(Dataset entries)
↓↓↓

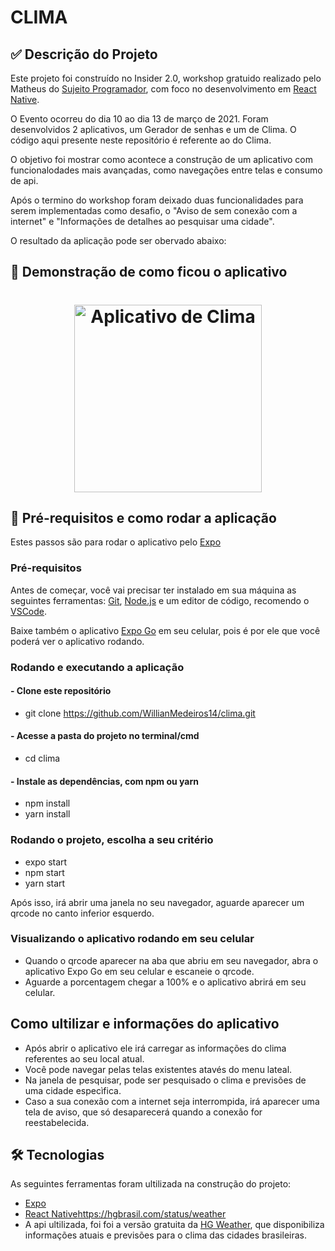 # CLIMA

## ✅ Descrição do Projeto
<p> Este projeto foi construído no Insider 2.0, workshop gratuido realizado pelo Matheus do <a href="https://sujeitoprogramador.com/"> Sujeito Programador</a>, com foco no desenvolvimento em <a href="https://reactnative.dev/"> React Native</a>. </p>
<p> O Evento ocorreu do dia 10 ao dia 13 de março de 2021. Foram desenvolvidos 2 aplicativos, um Gerador de senhas e um de Clima. O código aqui presente neste repositório é referente ao do Clima.</p>
<p> O objetivo foi mostrar como acontece a construção de um aplicativo com funcionalodades mais avançadas, como navegações entre telas e consumo de api. </p>

<p> Após o termino do workshop foram deixado duas funcionalidades para serem implementadas como desafio, o "Aviso de sem conexão com a internet" e "Informações de detalhes ao pesquisar uma cidade". </p>
<p> O resultado da aplicação pode ser obervado abaixo: </p>

## 🎁 Demonstração de como ficou o aplicativo
<h1 align="center">
  <img alt="Aplicativo de Clima" title="#Insider2.0" src="Imagens/telaClima.gif" width=300/>
</h1>

## 🎲 Pré-requisitos e como rodar a aplicação

Estes passos são para rodar o aplicativo pelo [Expo](https://expo.io/)

### Pré-requisitos

Antes de começar, você vai precisar ter instalado em sua máquina as seguintes ferramentas:
[Git](https://git-scm.com), [Node.js](https://nodejs.org/en/) e um editor de código, recomendo o [VSCode](https://code.visualstudio.com/).

Baixe também o aplicativo [Expo Go](https://expo.io/client) em seu celular, pois é por ele que você poderá ver o aplicativo rodando.

### Rodando e executando a aplicação 
#### - Clone este repositório
- git clone <https://github.com/WillianMedeiros14/clima.git>

#### - Acesse a pasta do projeto no terminal/cmd
- cd clima

#### -  Instale as dependências, com npm ou yarn
- npm install 
- yarn install

### Rodando o projeto, escolha a seu critério
- expo start
- npm start
- yarn start

Após isso, irá abrir uma janela no seu navegador, aguarde aparecer um qrcode no canto inferior esquerdo.

### Visualizando o aplicativo rodando em seu celular
- Quando o qrcode aparecer na aba que abriu em seu navegador, abra o aplicativo Expo Go em seu celular e escaneie o qrcode.
- Aguarde a porcentagem chegar a 100% e o aplicativo abrirá em seu celular.

## Como ultilizar e informações do aplicativo

- Após abrir o aplicativo ele irá carregar as informações do clima referentes ao seu local atual.
- Você pode navegar pelas telas existentes atavés do menu lateal.
- Na janela de pesquisar, pode ser pesquisado o clima e previsões de uma cidade especìfica.
- Caso a sua conexão com a internet seja interrompida, irá aparecer uma tela de aviso, que só desaparecerá quando a conexão for reestabelecida.

## 🛠 Tecnologias

As seguintes ferramentas foram ultilizada na construção do projeto:

- [Expo](https://expo.io/)
- [React Native](https://reactnative.dev/)https://hgbrasil.com/status/weather
- A api ultilizada, foi foi a versão gratuita da [HG Weather](https://hgbrasil.com/status/weather), que disponibiliza informações atuais e previsões para o clima das cidades brasileiras.

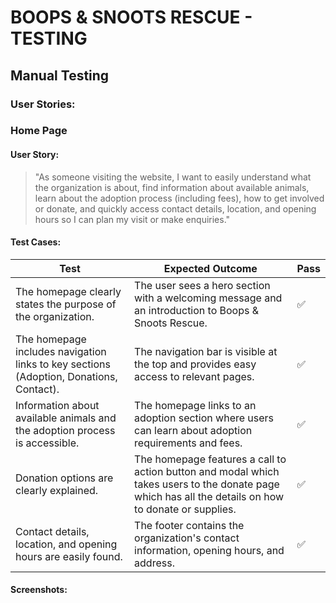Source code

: # BOOPS & SNOOTS RESCUE - TESTING

## **Manual Testing**
### User Stories:

### Home Page
#### User Story: 
> "As someone visiting the website, I want to easily understand what the organization is about, find information about available animals, learn about the adoption process (including fees), how to get involved or donate, and quickly access contact details, location, and opening hours so I can plan my visit or make enquiries."

#### Test Cases:
| **Test** | **Expected Outcome** | **Pass** |
|----------|----------------------|--------------|
| The homepage clearly states the purpose of the organization. | The user sees a hero section with a welcoming message and an introduction to Boops & Snoots Rescue. | ✅ |
| The homepage includes navigation links to key sections (Adoption, Donations, Contact). | The navigation bar is visible at the top and provides easy access to relevant pages. | ✅ |
| Information about available animals and the adoption process is accessible. | The homepage links to an adoption section where users can learn about adoption requirements and fees. | ✅ |
| Donation options are clearly explained. | The homepage features a call to action button and modal which takes users to the donate page which has all the details on how to donate or supplies. | ✅ |
| Contact details, location, and opening hours are easily found. | The footer contains the organization's contact information, opening hours, and address. | ✅ |

#### Screenshots:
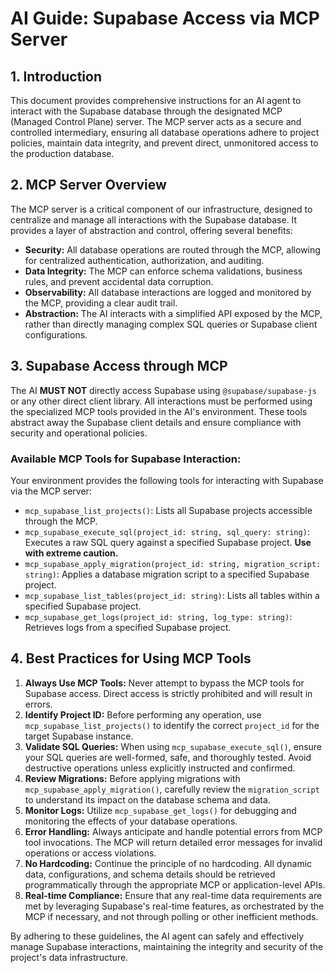 # AI Guide: Supabase Access via MCP Server

## 1. Introduction

This document provides comprehensive instructions for an AI agent to interact with the Supabase database through the designated MCP (Managed Control Plane) server. The MCP server acts as a secure and controlled intermediary, ensuring all database operations adhere to project policies, maintain data integrity, and prevent direct, unmonitored access to the production database.

## 2. MCP Server Overview

The MCP server is a critical component of our infrastructure, designed to centralize and manage all interactions with the Supabase database. It provides a layer of abstraction and control, offering several benefits:

-   **Security:** All database operations are routed through the MCP, allowing for centralized authentication, authorization, and auditing.
-   **Data Integrity:** The MCP can enforce schema validations, business rules, and prevent accidental data corruption.
-   **Observability:** All database interactions are logged and monitored by the MCP, providing a clear audit trail.
-   **Abstraction:** The AI interacts with a simplified API exposed by the MCP, rather than directly managing complex SQL queries or Supabase client configurations.

## 3. Supabase Access through MCP

The AI **MUST NOT** directly access Supabase using `@supabase/supabase-js` or any other direct client library. All interactions must be performed using the specialized MCP tools provided in the AI's environment. These tools abstract away the Supabase client details and ensure compliance with security and operational policies.

### Available MCP Tools for Supabase Interaction:

Your environment provides the following tools for interacting with Supabase via the MCP server:

-   `mcp_supabase_list_projects()`: Lists all Supabase projects accessible through the MCP.
-   `mcp_supabase_execute_sql(project_id: string, sql_query: string)`: Executes a raw SQL query against a specified Supabase project. **Use with extreme caution.**
-   `mcp_supabase_apply_migration(project_id: string, migration_script: string)`: Applies a database migration script to a specified Supabase project.
-   `mcp_supabase_list_tables(project_id: string)`: Lists all tables within a specified Supabase project.
-   `mcp_supabase_get_logs(project_id: string, log_type: string)`: Retrieves logs from a specified Supabase project.

## 4. Best Practices for Using MCP Tools

1.  **Always Use MCP Tools:** Never attempt to bypass the MCP tools for Supabase access. Direct access is strictly prohibited and will result in errors.
2.  **Identify Project ID:** Before performing any operation, use `mcp_supabase_list_projects()` to identify the correct `project_id` for the target Supabase instance.
3.  **Validate SQL Queries:** When using `mcp_supabase_execute_sql()`, ensure your SQL queries are well-formed, safe, and thoroughly tested. Avoid destructive operations unless explicitly instructed and confirmed.
4.  **Review Migrations:** Before applying migrations with `mcp_supabase_apply_migration()`, carefully review the `migration_script` to understand its impact on the database schema and data.
5.  **Monitor Logs:** Utilize `mcp_supabase_get_logs()` for debugging and monitoring the effects of your database operations.
6.  **Error Handling:** Always anticipate and handle potential errors from MCP tool invocations. The MCP will return detailed error messages for invalid operations or access violations.
7.  **No Hardcoding:** Continue the principle of no hardcoding. All dynamic data, configurations, and schema details should be retrieved programmatically through the appropriate MCP or application-level APIs.
8.  **Real-time Compliance:** Ensure that any real-time data requirements are met by leveraging Supabase's real-time features, as orchestrated by the MCP if necessary, and not through polling or other inefficient methods.

By adhering to these guidelines, the AI agent can safely and effectively manage Supabase interactions, maintaining the integrity and security of the project's data infrastructure.
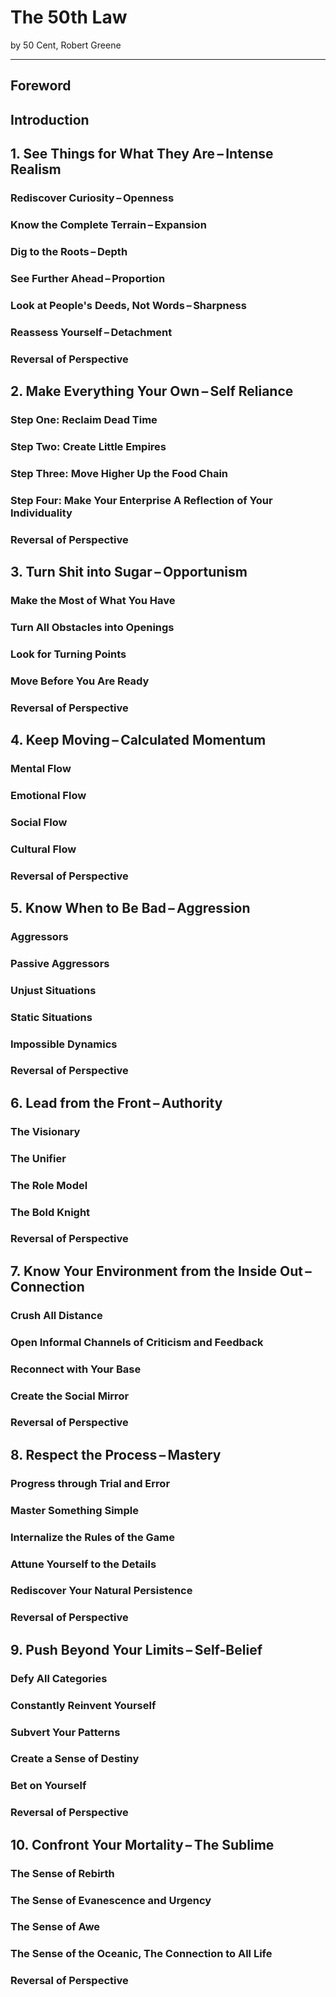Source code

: # The 50th Law

by 50 Cent, Robert Greene

---

## Foreword

## Introduction

## 1. See Things for What They Are – Intense Realism

### Rediscover Curiosity – Openness

### Know the Complete Terrain – Expansion

### Dig to the Roots – Depth

### See Further Ahead – Proportion

### Look at People's Deeds, Not Words – Sharpness

### Reassess Yourself – Detachment

### Reversal of Perspective

## 2. Make Everything Your Own – Self Reliance

### Step One: Reclaim Dead Time

### Step Two: Create Little Empires

### Step Three: Move Higher Up the Food Chain

### Step Four: Make Your Enterprise A Reflection of Your Individuality

### Reversal of Perspective

## 3. Turn Shit into Sugar – Opportunism

### Make the Most of What You Have

### Turn All Obstacles into Openings

### Look for Turning Points

### Move Before You Are Ready

### Reversal of Perspective

## 4. Keep Moving – Calculated Momentum

### Mental Flow

### Emotional Flow

### Social Flow

### Cultural Flow

### Reversal of Perspective

## 5. Know When to Be Bad – Aggression

### Aggressors

### Passive Aggressors

### Unjust Situations

### Static Situations

### Impossible Dynamics

### Reversal of Perspective

## 6. Lead from the Front – Authority

### The Visionary

### The Unifier

### The Role Model

### The Bold Knight

### Reversal of Perspective

## 7. Know Your Environment from the Inside Out – Connection

### Crush All Distance

### Open Informal Channels of Criticism and Feedback

### Reconnect with Your Base

### Create the Social Mirror

### Reversal of Perspective

## 8. Respect the Process – Mastery

### Progress through Trial and Error

### Master Something Simple

### Internalize the Rules of the Game

### Attune Yourself to the Details

### Rediscover Your Natural Persistence

### Reversal of Perspective

## 9. Push Beyond Your Limits – Self-Belief

### Defy All Categories

### Constantly Reinvent Yourself

### Subvert Your Patterns

### Create a Sense of Destiny

### Bet on Yourself

### Reversal of Perspective

## 10. Confront Your Mortality – The Sublime

### The Sense of Rebirth

### The Sense of Evanescence and Urgency

### The Sense of Awe

### The Sense of the Oceanic, The Connection to All Life

### Reversal of Perspective
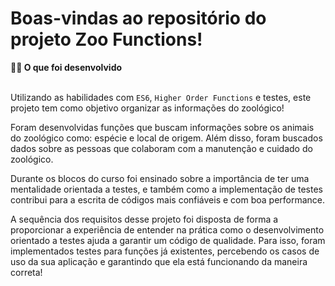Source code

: # Boas-vindas ao repositório do projeto Zoo Functions!

<summary><strong>🧑‍💻 O que foi desenvolvido</strong></summary><br />

  Utilizando as habilidades com `ES6`, `Higher Order Functions` e testes, este projeto tem como objetivo organizar as informações do zoológico!
  
  Foram desenvolvidas funções que buscam informações sobre os animais do zoológico como: espécie e local de origem. Além disso, foram buscados dados sobre as pessoas que colaboram com a manutenção e cuidado do zoológico.

  Durante os blocos do curso foi ensinado sobre a importância de ter uma mentalidade orientada a testes, e também como a implementação de testes contribui para a escrita de códigos mais confiáveis e com boa performance. 
  
  A sequência dos requisitos desse projeto foi disposta de forma a proporcionar a experiência de entender na prática como o desenvolvimento orientado a testes ajuda a garantir um código de qualidade. Para isso, foram implementados testes para funções já existentes, percebendo os casos de uso da sua aplicação e garantindo que ela está funcionando da maneira correta!
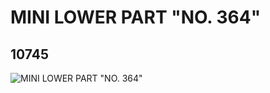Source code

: # MINI LOWER PART "NO. 364"
## 10745
![MINI LOWER PART "NO. 364"](https://lc-www-live-s.legocdn.com/media/bricks/5/2/6006293.jpg)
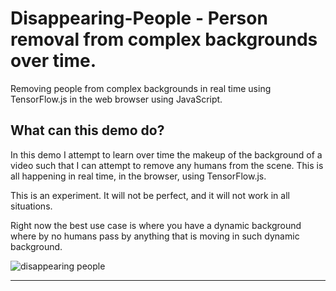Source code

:# Disappearing-People - Person removal from complex backgrounds over time.
Removing people from complex backgrounds in real time using TensorFlow.js in the web browser using JavaScript.

## What can this demo do?

In this demo I attempt to learn over time the makeup of the background of a video such that I can attempt to remove any humans from the scene. This is all happening in real time, in the browser, using TensorFlow.js. 

This is an experiment. It will not be perfect, and it will not work in all situations. 

Right now the best use case is where you have a dynamic background where by no humans pass by anything that is moving in such dynamic background.

![disappearing people](https://user-images.githubusercontent.com/4972997/74691149-882fce00-5196-11ea-80bc-f1b9cb3ff275.gif)


---

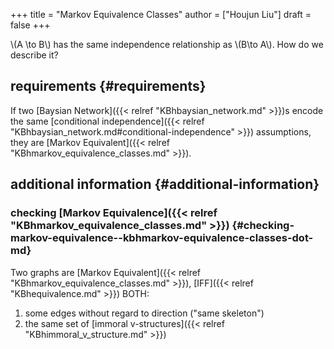+++
title = "Markov Equivalence Classes"
author = ["Houjun Liu"]
draft = false
+++

\\(A \to B\\) has the same independence relationship as \\(B\to A\\). How do we describe it?


## requirements {#requirements}

If two [Baysian Network]({{< relref "KBhbaysian_network.md" >}})s encode the same [conditional independence]({{< relref "KBhbaysian_network.md#conditional-independence" >}}) assumptions, they are [Markov Equivalent]({{< relref "KBhmarkov_equivalence_classes.md" >}}).


## additional information {#additional-information}


### checking [Markov Equivalence]({{< relref "KBhmarkov_equivalence_classes.md" >}}) {#checking-markov-equivalence--kbhmarkov-equivalence-classes-dot-md}

Two graphs are [Markov Equivalent]({{< relref "KBhmarkov_equivalence_classes.md" >}}), [IFF]({{< relref "KBhequivalence.md" >}}) BOTH:

1.  some edges without regard to direction ("same skeleton")
2.  the same set of [immoral v-structures]({{< relref "KBhimmoral_v_structure.md" >}})
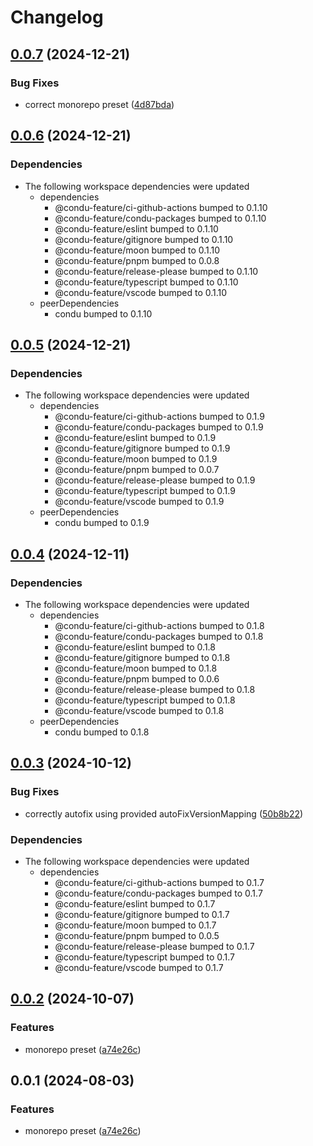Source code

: # Changelog

## [0.0.7](https://github.com/niieani/condu/compare/@condu-preset/monorepo@0.0.6...@condu-preset/monorepo@0.0.7) (2024-12-21)


### Bug Fixes

* correct monorepo preset ([4d87bda](https://github.com/niieani/condu/commit/4d87bda8b6d439f0f913d55e256ffc34f9e0f030))

## [0.0.6](https://github.com/niieani/condu/compare/@condu-preset/monorepo@0.0.5...@condu-preset/monorepo@0.0.6) (2024-12-21)


### Dependencies

* The following workspace dependencies were updated
  * dependencies
    * @condu-feature/ci-github-actions bumped to 0.1.10
    * @condu-feature/condu-packages bumped to 0.1.10
    * @condu-feature/eslint bumped to 0.1.10
    * @condu-feature/gitignore bumped to 0.1.10
    * @condu-feature/moon bumped to 0.1.10
    * @condu-feature/pnpm bumped to 0.0.8
    * @condu-feature/release-please bumped to 0.1.10
    * @condu-feature/typescript bumped to 0.1.10
    * @condu-feature/vscode bumped to 0.1.10
  * peerDependencies
    * condu bumped to 0.1.10

## [0.0.5](https://github.com/niieani/condu/compare/@condu-preset/monorepo@0.0.4...@condu-preset/monorepo@0.0.5) (2024-12-21)


### Dependencies

* The following workspace dependencies were updated
  * dependencies
    * @condu-feature/ci-github-actions bumped to 0.1.9
    * @condu-feature/condu-packages bumped to 0.1.9
    * @condu-feature/eslint bumped to 0.1.9
    * @condu-feature/gitignore bumped to 0.1.9
    * @condu-feature/moon bumped to 0.1.9
    * @condu-feature/pnpm bumped to 0.0.7
    * @condu-feature/release-please bumped to 0.1.9
    * @condu-feature/typescript bumped to 0.1.9
    * @condu-feature/vscode bumped to 0.1.9
  * peerDependencies
    * condu bumped to 0.1.9

## [0.0.4](https://github.com/niieani/condu/compare/@condu-preset/monorepo@0.0.3...@condu-preset/monorepo@0.0.4) (2024-12-11)


### Dependencies

* The following workspace dependencies were updated
  * dependencies
    * @condu-feature/ci-github-actions bumped to 0.1.8
    * @condu-feature/condu-packages bumped to 0.1.8
    * @condu-feature/eslint bumped to 0.1.8
    * @condu-feature/gitignore bumped to 0.1.8
    * @condu-feature/moon bumped to 0.1.8
    * @condu-feature/pnpm bumped to 0.0.6
    * @condu-feature/release-please bumped to 0.1.8
    * @condu-feature/typescript bumped to 0.1.8
    * @condu-feature/vscode bumped to 0.1.8
  * peerDependencies
    * condu bumped to 0.1.8

## [0.0.3](https://github.com/niieani/condu/compare/@condu-preset/monorepo@0.0.2...@condu-preset/monorepo@0.0.3) (2024-10-12)


### Bug Fixes

* correctly autofix using provided autoFixVersionMapping ([50b8b22](https://github.com/niieani/condu/commit/50b8b22e17d8dead484bf3c77b106e4c7d11aee5))


### Dependencies

* The following workspace dependencies were updated
  * dependencies
    * @condu-feature/ci-github-actions bumped to 0.1.7
    * @condu-feature/condu-packages bumped to 0.1.7
    * @condu-feature/eslint bumped to 0.1.7
    * @condu-feature/gitignore bumped to 0.1.7
    * @condu-feature/moon bumped to 0.1.7
    * @condu-feature/pnpm bumped to 0.0.5
    * @condu-feature/release-please bumped to 0.1.7
    * @condu-feature/typescript bumped to 0.1.7
    * @condu-feature/vscode bumped to 0.1.7

## [0.0.2](https://github.com/niieani/condu/compare/@condu-preset/monorepo@0.0.1...@condu-preset/monorepo@0.0.2) (2024-10-07)


### Features

* monorepo preset ([a74e26c](https://github.com/niieani/condu/commit/a74e26ce955b0f048c2e6010a9224e00429a32f2))

## 0.0.1 (2024-08-03)


### Features

* monorepo preset ([a74e26c](https://github.com/niieani/condu/commit/a74e26ce955b0f048c2e6010a9224e00429a32f2))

↑↑↑

Your assignment: Copy out all lines from the records where the word "accessible" appears.

Solution for this task:
| Information about available animals and the adoption process is accessible. | The homepage links to an adoption section where users can learn about adoption requirements and fees. | ✅ |
-   `mcp_supabase_list_projects()`: Lists all Supabase projects accessible through the MCP.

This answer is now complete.